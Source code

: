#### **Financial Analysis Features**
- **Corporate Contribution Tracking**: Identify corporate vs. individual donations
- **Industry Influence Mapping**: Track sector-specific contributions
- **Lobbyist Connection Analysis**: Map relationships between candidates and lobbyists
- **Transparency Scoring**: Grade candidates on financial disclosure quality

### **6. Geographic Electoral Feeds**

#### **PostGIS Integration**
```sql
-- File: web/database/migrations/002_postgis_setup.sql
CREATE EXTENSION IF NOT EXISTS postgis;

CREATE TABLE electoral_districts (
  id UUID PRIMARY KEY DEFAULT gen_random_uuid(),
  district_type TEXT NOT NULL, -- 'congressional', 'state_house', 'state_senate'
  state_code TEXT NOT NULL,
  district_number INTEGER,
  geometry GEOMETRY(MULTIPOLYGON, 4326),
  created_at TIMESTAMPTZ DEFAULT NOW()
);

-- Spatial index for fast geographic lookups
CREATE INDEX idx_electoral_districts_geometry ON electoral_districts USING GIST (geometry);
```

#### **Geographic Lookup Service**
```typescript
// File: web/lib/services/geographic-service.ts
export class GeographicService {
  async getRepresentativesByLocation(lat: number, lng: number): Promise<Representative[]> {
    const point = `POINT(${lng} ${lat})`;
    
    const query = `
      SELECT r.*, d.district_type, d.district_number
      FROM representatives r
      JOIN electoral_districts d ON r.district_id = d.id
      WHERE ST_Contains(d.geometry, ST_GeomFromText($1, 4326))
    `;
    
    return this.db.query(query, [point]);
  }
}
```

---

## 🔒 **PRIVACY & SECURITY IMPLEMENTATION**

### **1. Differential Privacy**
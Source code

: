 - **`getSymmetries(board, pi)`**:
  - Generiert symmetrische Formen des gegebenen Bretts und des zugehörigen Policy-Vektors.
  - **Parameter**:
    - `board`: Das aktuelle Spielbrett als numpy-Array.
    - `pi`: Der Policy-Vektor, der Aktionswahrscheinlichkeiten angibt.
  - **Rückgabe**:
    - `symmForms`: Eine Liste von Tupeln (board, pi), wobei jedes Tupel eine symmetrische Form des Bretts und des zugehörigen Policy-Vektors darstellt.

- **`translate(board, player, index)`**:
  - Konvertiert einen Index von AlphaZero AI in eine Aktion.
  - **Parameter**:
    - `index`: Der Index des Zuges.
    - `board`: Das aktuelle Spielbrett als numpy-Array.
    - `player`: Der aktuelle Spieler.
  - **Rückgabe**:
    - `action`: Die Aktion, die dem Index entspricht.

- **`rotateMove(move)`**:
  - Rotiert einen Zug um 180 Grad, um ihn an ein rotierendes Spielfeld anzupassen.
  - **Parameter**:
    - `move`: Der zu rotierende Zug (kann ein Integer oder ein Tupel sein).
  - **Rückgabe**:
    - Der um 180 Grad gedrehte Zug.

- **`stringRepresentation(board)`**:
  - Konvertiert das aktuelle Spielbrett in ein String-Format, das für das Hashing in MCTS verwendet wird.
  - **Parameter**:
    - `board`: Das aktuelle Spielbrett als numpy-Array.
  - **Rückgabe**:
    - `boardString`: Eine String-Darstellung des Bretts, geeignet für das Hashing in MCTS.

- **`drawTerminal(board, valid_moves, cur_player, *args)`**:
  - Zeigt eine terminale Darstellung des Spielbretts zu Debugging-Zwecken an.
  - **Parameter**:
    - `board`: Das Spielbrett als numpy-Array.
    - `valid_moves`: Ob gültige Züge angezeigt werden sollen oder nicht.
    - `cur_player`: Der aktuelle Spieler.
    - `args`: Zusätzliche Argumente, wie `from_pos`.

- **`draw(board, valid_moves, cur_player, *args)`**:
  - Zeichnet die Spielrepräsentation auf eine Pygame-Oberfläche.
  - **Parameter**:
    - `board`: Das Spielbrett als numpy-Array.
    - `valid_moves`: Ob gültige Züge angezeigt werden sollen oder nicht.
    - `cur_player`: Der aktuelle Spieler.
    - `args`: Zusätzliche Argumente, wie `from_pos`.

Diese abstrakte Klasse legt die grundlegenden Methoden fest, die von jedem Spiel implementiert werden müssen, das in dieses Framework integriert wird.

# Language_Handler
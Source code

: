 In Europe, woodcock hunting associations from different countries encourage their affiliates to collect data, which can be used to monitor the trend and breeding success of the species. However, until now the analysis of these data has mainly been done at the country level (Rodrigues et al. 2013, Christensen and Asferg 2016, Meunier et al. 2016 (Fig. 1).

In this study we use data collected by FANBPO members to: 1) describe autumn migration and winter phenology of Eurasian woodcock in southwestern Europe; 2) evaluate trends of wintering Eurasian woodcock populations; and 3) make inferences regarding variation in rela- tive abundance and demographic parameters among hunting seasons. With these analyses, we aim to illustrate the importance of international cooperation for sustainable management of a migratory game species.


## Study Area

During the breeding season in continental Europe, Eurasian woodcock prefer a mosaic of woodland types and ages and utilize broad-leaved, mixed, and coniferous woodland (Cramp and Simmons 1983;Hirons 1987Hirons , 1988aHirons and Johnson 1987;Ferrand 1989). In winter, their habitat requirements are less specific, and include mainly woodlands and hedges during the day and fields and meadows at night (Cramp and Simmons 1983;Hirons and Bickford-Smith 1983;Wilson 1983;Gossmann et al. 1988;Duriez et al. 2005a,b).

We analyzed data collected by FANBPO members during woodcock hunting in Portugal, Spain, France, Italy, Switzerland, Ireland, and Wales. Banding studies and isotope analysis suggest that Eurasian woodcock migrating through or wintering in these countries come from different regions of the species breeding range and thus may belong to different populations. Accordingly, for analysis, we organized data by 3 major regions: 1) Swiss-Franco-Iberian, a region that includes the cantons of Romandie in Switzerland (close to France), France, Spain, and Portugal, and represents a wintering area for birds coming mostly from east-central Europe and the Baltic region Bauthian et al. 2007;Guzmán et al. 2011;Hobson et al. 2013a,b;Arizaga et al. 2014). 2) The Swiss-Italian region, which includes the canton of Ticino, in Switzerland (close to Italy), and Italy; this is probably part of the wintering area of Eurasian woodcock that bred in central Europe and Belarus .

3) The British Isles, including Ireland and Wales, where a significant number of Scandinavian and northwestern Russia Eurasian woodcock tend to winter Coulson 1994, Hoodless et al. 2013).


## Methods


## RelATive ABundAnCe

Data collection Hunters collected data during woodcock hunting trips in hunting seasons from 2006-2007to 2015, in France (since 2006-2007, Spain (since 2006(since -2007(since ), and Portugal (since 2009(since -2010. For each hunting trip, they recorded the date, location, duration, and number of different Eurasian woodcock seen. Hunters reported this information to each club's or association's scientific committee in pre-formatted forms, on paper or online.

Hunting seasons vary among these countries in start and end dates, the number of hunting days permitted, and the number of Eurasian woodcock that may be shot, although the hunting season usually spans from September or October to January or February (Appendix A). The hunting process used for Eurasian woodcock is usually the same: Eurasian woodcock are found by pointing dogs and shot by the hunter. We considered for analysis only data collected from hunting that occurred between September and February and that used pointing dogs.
● ● ● ● ●
» Action item
Count the lines of the listing above in which the word "query" appears; state only the count.

» Solution
2